● What you will do
Return only those lines of the listing that hold the word "comandi".

########################################

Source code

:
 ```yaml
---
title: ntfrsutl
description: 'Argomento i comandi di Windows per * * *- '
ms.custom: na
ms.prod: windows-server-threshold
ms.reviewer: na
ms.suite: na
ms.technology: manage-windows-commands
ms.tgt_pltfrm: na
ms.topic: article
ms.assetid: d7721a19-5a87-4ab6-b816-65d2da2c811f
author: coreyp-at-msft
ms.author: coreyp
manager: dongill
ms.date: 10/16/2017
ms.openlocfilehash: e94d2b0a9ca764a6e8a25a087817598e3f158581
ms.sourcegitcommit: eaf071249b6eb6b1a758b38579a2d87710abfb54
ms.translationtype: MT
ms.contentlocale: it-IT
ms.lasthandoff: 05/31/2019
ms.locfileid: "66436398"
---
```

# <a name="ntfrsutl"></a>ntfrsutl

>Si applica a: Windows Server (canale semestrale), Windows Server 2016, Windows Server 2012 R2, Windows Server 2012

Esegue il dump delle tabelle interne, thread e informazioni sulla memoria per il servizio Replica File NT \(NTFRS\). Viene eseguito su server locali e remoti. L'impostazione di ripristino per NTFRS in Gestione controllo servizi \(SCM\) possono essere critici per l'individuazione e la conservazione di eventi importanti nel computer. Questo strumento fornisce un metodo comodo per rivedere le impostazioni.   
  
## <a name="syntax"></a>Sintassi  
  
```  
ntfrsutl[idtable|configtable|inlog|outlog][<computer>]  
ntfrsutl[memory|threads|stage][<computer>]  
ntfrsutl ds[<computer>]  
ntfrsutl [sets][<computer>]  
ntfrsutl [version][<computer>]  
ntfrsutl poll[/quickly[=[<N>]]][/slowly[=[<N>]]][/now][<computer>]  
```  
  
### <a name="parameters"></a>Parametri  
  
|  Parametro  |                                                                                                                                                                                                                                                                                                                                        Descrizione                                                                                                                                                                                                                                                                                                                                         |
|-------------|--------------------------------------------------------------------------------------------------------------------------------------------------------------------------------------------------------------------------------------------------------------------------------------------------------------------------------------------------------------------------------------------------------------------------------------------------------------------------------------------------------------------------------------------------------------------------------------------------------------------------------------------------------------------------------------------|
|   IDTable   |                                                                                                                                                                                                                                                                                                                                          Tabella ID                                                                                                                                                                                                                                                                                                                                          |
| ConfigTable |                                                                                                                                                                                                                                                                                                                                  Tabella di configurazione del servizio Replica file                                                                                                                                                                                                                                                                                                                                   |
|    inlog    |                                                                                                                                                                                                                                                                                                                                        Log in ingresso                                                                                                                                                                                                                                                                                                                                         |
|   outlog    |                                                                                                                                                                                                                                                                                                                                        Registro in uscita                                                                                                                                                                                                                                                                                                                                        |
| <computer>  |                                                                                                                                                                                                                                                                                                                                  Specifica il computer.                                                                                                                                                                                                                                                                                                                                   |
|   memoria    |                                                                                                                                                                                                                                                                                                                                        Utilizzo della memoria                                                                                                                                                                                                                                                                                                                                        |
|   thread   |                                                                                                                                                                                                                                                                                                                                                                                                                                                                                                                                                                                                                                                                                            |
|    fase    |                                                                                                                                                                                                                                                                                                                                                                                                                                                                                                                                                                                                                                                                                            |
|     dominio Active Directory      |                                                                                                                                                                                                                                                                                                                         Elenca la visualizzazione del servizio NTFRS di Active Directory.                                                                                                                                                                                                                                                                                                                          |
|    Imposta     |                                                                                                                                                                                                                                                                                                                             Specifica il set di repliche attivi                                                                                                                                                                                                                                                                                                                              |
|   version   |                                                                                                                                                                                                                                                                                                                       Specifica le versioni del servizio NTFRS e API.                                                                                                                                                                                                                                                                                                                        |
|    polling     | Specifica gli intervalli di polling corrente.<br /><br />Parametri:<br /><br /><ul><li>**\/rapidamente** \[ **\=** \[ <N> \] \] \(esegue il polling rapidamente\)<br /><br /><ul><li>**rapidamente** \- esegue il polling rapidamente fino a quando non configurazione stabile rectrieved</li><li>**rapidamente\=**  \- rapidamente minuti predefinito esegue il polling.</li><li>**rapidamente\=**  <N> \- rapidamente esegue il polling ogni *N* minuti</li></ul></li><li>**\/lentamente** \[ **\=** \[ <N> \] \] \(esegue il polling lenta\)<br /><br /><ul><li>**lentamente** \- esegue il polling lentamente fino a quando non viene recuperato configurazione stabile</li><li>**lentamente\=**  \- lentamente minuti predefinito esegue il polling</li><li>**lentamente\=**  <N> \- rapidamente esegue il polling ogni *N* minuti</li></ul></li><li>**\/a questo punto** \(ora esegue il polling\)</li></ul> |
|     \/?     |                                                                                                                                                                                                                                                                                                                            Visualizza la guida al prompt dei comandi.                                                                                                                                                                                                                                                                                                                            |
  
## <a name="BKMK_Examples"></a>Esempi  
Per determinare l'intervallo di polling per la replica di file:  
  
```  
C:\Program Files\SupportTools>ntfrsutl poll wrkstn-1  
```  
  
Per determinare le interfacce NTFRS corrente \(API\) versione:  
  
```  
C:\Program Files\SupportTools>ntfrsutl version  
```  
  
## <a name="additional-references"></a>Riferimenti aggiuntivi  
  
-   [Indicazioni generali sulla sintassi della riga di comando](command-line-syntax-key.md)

########################################

● Answer area
description: 'Argomento i comandi di Windows per * * *- '
|     \/?     |                                                                                                                                                                                                                                                                                                                            Visualizza la guida al prompt dei comandi.                                                                                                                                                                                                                                                                                                                            |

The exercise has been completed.